My first day at KRVR was January 5, 1987. Dave and I worked closely together for the next two-plus years. For a period of months, we did a promotion for a local realtor that required us to broadcast short reports from two or three open houses over a weekday noon hour. We both lived on the Iowa side of the Quad Cities, but most of the remotes were on the Illinois side, so we frequently found ourselves hopelessly lost, wandering like Flying Dutchmen through the wilds of East Moline or some damn place, in those days before cell phones, trying to figure out how the hell to get where we were supposed to be. But we weren’t just boss and employee, we were friends, too. We drank beer together and shared scandalous tales of people each of us had known. One day, for reasons lost to history, we started fooling around with accents while working in the production room, and forever after I referred to him as “Dev” and he referred to me as “Jeem.” His was the first CD player I ever heard, and I can still see us standing there in his music room listening to it, and my being astounded at the clarity of the sound. Working together wasn’t without its frictions—he was the still the boss, and I think I made his job harder sometimes simply as a function of being the person I was then.

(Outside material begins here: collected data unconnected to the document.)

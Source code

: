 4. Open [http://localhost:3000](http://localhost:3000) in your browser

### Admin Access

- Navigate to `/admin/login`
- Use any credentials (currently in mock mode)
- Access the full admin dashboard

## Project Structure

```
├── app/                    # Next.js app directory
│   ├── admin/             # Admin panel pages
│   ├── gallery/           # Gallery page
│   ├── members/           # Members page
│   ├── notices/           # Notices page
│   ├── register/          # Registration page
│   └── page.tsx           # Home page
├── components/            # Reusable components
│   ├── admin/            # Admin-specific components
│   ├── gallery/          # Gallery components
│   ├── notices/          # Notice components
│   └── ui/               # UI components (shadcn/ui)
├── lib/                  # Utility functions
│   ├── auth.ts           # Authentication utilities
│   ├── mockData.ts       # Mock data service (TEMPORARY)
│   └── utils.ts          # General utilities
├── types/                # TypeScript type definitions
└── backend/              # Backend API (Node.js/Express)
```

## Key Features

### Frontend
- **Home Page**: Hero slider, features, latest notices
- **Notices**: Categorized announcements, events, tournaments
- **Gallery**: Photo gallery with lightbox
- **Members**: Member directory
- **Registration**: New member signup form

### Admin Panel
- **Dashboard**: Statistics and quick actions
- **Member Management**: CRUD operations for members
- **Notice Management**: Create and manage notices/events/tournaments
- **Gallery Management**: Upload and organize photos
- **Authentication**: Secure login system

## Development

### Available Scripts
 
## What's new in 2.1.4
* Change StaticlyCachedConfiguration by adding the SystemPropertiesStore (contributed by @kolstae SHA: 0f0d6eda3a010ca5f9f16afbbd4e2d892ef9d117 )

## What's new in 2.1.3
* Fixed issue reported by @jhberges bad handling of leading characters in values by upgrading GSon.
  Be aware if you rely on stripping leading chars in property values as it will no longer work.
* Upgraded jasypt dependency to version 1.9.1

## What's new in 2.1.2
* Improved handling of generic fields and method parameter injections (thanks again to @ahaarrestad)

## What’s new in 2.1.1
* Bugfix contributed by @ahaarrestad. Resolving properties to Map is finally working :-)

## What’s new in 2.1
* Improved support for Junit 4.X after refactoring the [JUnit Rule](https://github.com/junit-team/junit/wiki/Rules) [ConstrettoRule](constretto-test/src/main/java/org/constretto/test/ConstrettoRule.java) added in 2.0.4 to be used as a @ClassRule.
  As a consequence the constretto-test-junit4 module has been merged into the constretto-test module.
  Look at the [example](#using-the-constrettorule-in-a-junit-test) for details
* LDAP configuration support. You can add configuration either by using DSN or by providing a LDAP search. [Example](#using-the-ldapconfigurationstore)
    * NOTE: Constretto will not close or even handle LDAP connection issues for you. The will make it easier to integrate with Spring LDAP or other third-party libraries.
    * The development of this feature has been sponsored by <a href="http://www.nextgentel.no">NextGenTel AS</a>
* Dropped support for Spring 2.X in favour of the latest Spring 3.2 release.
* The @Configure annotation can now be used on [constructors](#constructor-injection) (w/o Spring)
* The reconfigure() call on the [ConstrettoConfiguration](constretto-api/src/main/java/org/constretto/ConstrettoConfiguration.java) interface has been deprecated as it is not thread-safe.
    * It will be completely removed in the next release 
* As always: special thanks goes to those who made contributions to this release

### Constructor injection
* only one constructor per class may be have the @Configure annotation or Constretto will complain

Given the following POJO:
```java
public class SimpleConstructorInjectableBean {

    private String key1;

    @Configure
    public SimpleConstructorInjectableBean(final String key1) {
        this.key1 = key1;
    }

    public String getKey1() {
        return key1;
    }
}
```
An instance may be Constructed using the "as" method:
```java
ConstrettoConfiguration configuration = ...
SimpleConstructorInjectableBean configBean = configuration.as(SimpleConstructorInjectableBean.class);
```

Dave left the station at the end of 1989; I followed not long afterward. He went into the video-production business, although in recent years he was drawn back into radio, working part-time at a couple of stations and happy to be there, just as I am. We had lost touch by the turn of the millennium, although we regained it over the last couple of years thanks to Facebook. He was diagnosed with pancreatic cancer in the spring; I wanted to get back down to the Quad Cities to see him one more time, and almost made it last month before circumstances intervened. I thought about going down yesterday, my last day off for a while, and I should have. Dave passed this early this morning. If I’m doing the arithmetic correctly, he was 57. He leaves behind a family, and I know that of the things that mattered to him the most in life, they were first.

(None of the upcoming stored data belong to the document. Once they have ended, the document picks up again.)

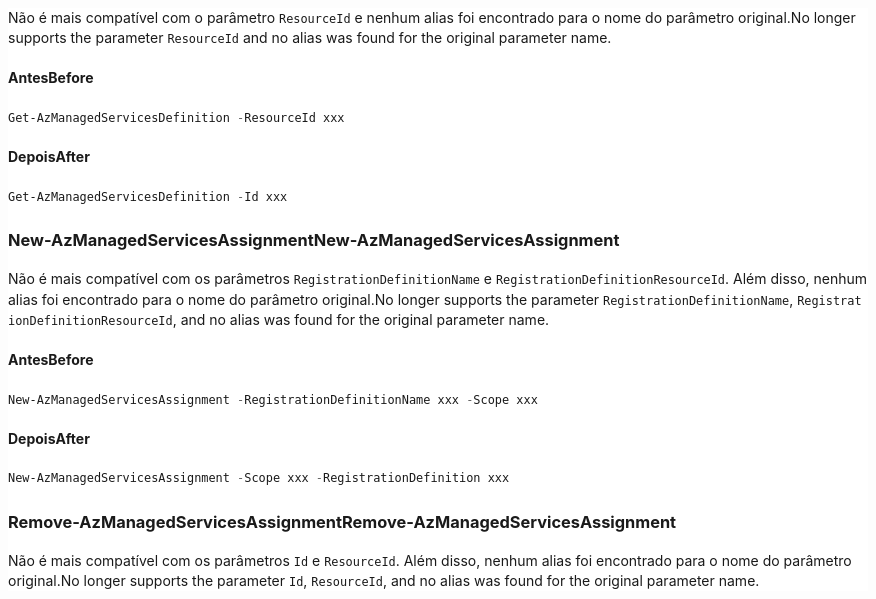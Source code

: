 <span data-ttu-id="1d0ef-223">Não é mais compatível com o parâmetro `ResourceId` e nenhum alias foi encontrado para o nome do parâmetro original.</span><span class="sxs-lookup"><span data-stu-id="1d0ef-223">No longer supports the parameter `ResourceId` and no alias was found for the original parameter name.</span></span>

#### <a name="before"></a><span data-ttu-id="1d0ef-224">Antes</span><span class="sxs-lookup"><span data-stu-id="1d0ef-224">Before</span></span>

```powershell
Get-AzManagedServicesDefinition -ResourceId xxx
```

#### <a name="after"></a><span data-ttu-id="1d0ef-225">Depois</span><span class="sxs-lookup"><span data-stu-id="1d0ef-225">After</span></span>

```powershell
Get-AzManagedServicesDefinition -Id xxx
```

### <a name="new-azmanagedservicesassignment"></a><span data-ttu-id="1d0ef-226">New-AzManagedServicesAssignment</span><span class="sxs-lookup"><span data-stu-id="1d0ef-226">New-AzManagedServicesAssignment</span></span>

<span data-ttu-id="1d0ef-227">Não é mais compatível com os parâmetros `RegistrationDefinitionName` e `RegistrationDefinitionResourceId`. Além disso, nenhum alias foi encontrado para o nome do parâmetro original.</span><span class="sxs-lookup"><span data-stu-id="1d0ef-227">No longer supports the parameter `RegistrationDefinitionName`, `RegistrationDefinitionResourceId`, and no alias was found for the original parameter name.</span></span>

#### <a name="before"></a><span data-ttu-id="1d0ef-228">Antes</span><span class="sxs-lookup"><span data-stu-id="1d0ef-228">Before</span></span>

```powershell
New-AzManagedServicesAssignment -RegistrationDefinitionName xxx -Scope xxx
```

#### <a name="after"></a><span data-ttu-id="1d0ef-229">Depois</span><span class="sxs-lookup"><span data-stu-id="1d0ef-229">After</span></span>

```powershell
New-AzManagedServicesAssignment -Scope xxx -RegistrationDefinition xxx
```

### <a name="remove-azmanagedservicesassignment"></a><span data-ttu-id="1d0ef-230">Remove-AzManagedServicesAssignment</span><span class="sxs-lookup"><span data-stu-id="1d0ef-230">Remove-AzManagedServicesAssignment</span></span>

<span data-ttu-id="1d0ef-231">Não é mais compatível com os parâmetros `Id` e `ResourceId`. Além disso, nenhum alias foi encontrado para o nome do parâmetro original.</span><span class="sxs-lookup"><span data-stu-id="1d0ef-231">No longer supports the parameter `Id`, `ResourceId`, and no alias was found for the original parameter name.</span></span>
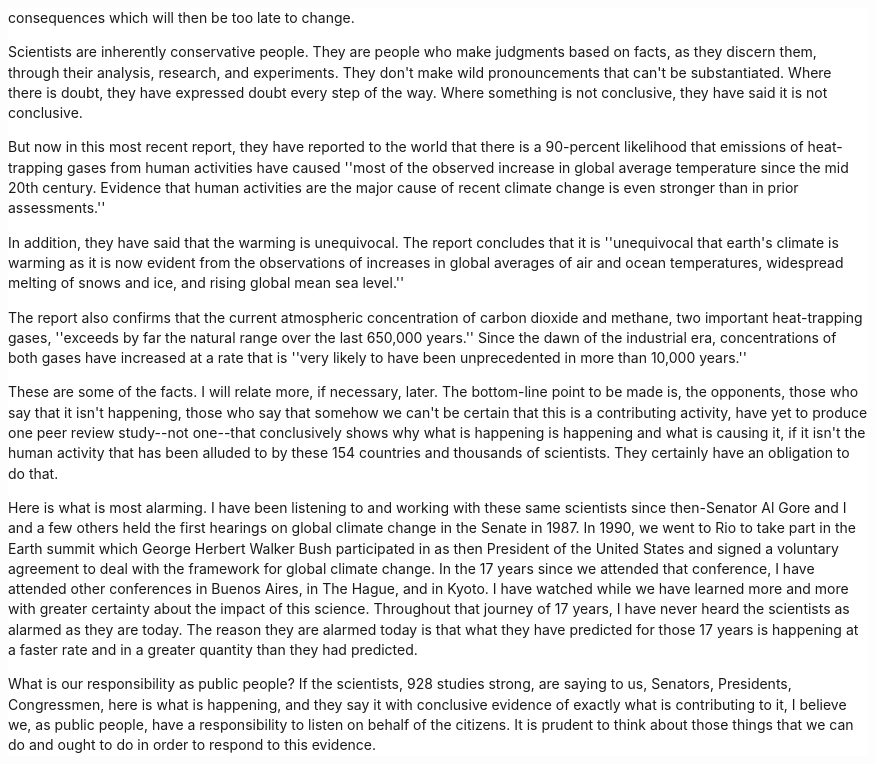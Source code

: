 consequences which will then be too late to change.

Scientists are inherently conservative people. They are people who 
make judgments based on facts, as they discern them, through their 
analysis, research, and experiments. They don't make wild 
pronouncements that can't be substantiated. Where there is doubt, they 
have expressed doubt every step of the way. Where something is not 
conclusive, they have said it is not conclusive.

But now in this most recent report, they have reported to the world 
that there is a 90-percent likelihood that emissions of heat-trapping 
gases from human activities have caused ''most of the observed increase 
in global average temperature since the mid 20th century. Evidence that 
human activities are the major cause of recent climate change is even 
stronger than in prior assessments.''

In addition, they have said that the warming is unequivocal. The 
report concludes that it is ''unequivocal that earth's climate is 
warming as it is now evident from the observations of increases in 
global averages of air and ocean temperatures, widespread melting of 
snows and ice, and rising global mean sea level.''

The report also confirms that the current atmospheric concentration 
of carbon dioxide and methane, two important heat-trapping gases, 
''exceeds by far the natural range over the last 650,000 years.'' Since 
the dawn of the industrial era, concentrations of both gases have 
increased at a rate that is ''very likely to have been unprecedented in 
more than 10,000 years.''

These are some of the facts. I will relate more, if necessary, later. 
The bottom-line point to be made is, the opponents, those who say that 
it isn't happening, those who say that somehow we can't be certain that 
this is a contributing activity, have yet to produce one peer review 
study--not one--that conclusively shows why what is happening is 
happening and what is causing it, if it isn't the human activity that 
has been alluded to by these 154 countries and thousands of scientists. 
They certainly have an obligation to do that.

Here is what is most alarming. I have been listening to and working 
with these same scientists since then-Senator Al Gore and I and a few 
others held the first hearings on global climate change in the Senate 
in 1987. In 1990, we went to Rio to take part in the Earth summit which 
George Herbert Walker Bush participated in as then President of the 
United States and signed a voluntary agreement to deal with the 
framework for global climate change. In the 17 years since we attended 
that conference, I have attended other conferences in Buenos Aires, in 
The Hague, and in Kyoto. I have watched while we have learned more and 
more with greater certainty about the impact of this science. 
Throughout that journey of 17 years, I have never heard the scientists 
as alarmed as they are today. The reason they are alarmed today is that 
what they have predicted for those 17 years is happening at a faster 
rate and in a greater quantity than they had predicted.

What is our responsibility as public people? If the scientists, 928 
studies strong, are saying to us, Senators, Presidents, Congressmen, 
here is what is happening, and they say it with conclusive evidence of 
exactly what is contributing to it, I believe we, as public people, 
have a responsibility to listen on behalf of the citizens. It is 
prudent to think about those things that we can do and ought to do in 
order to respond to this evidence.
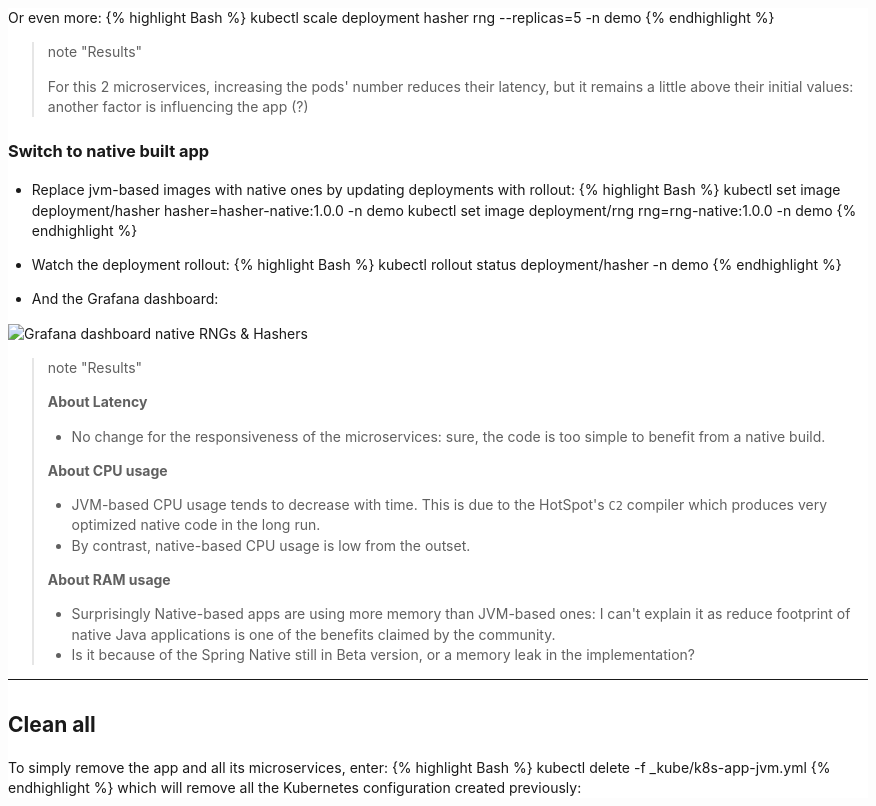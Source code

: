 Or even more:
{% highlight Bash %}
kubectl scale deployment hasher rng --replicas=5 -n demo
{% endhighlight %}

> note "Results"
> 
> For this 2 microservices, increasing the pods' number reduces their latency, but it remains a little above their initial values:
> another factor is influencing the app (?)

### Switch to native built app

- Replace jvm-based images with native ones by updating deployments with rollout:
{% highlight Bash %}
kubectl set image deployment/hasher hasher=hasher-native:1.0.0 -n demo
kubectl set image deployment/rng rng=rng-native:1.0.0 -n demo
{% endhighlight %}

- Watch the deployment rollout:
{% highlight Bash %}
kubectl rollout status deployment/hasher -n demo
{% endhighlight %}
- And the Grafana dashboard:

![Grafana dashboard native RNGs & Hashers]({{site.baseurl}}/assets/img/grafana_demo_native_rng_hasher.png)

> note "Results"
>
> **About Latency**
> - No change for the responsiveness of the microservices: sure, the code is too simple to benefit from a native build.
> 
> **About CPU usage**
> - JVM-based CPU usage tends to decrease with time. This is due to the HotSpot's `C2` compiler which produces very
> optimized native code in the long run.
> - By contrast, native-based CPU usage is low from the outset.
> 
> **About RAM usage**
> - Surprisingly Native-based apps are using more memory than JVM-based ones: I can't explain it as reduce footprint of
> native Java applications is one of the benefits claimed by the community.
> - Is it because of the Spring Native still in Beta version, or a memory leak in the implementation?

<hr class="hr-text" data-content="Cleaning">

## Clean all

To simply remove the app and all its microservices, enter:
{% highlight Bash %}
kubectl delete -f _kube/k8s-app-jvm.yml 
{% endhighlight %}
which will remove all the Kubernetes configuration created previously:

This post would probably be more interesting to you if I could remember better stories about Dave. Perhaps in the days to come, I’ll be reminded of a few by some of our mutual friends and colleagues. But a central fact about this blog is one I warned you about in the very first post six years ago: Sometimes it will be so personal that I’m the only one who’ll get it. If this is one of those times, so be it: So long, Dev. Everybody get out of here—there’s a lobster loose.

7 responses

  1. Well put. Dev was one of the good ones.

  2. Thomas M Long Jr | Reply

    Great writing. I understand it all.

  3. Thanks for sharing this.

    I can’t say I understand it all…. but I get it.

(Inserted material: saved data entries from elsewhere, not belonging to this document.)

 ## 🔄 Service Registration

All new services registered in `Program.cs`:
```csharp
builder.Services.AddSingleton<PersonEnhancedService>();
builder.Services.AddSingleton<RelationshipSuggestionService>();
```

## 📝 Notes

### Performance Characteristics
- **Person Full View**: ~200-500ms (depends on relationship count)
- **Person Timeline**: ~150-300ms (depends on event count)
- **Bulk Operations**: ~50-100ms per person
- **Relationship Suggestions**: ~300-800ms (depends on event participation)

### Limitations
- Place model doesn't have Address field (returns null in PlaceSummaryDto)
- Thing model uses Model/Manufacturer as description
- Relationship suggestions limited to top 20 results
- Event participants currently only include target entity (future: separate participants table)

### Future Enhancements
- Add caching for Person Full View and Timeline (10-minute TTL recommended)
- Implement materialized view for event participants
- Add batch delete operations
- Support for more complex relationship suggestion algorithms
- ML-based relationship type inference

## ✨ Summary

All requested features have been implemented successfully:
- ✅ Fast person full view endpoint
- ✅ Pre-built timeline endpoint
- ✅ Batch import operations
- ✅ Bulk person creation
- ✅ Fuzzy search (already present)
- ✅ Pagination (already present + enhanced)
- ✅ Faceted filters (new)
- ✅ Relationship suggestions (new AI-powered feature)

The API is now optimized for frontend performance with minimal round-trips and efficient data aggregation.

  4. Very nice Tribute Jim, thanks for sharing.

  5. Too personal? I don’t think so. That’s what made the life known as radio so special to each of us. Thanks for putting your heartfelt thoughts into words, and for the Front Row Center treat at the end.

  6. Arla Taylor Keller | Reply

    Jim,

    I get it. I really get it. I remember the lobsters. Thanks for the tribute & memories. Dave was one of a kind.!

  7. Whether we get the joke or not, I think that those of us who make this place a regular stop appreciate that it has meaning for you. I’m sure that writing that last sentence made you smile. And I’m glad that it did.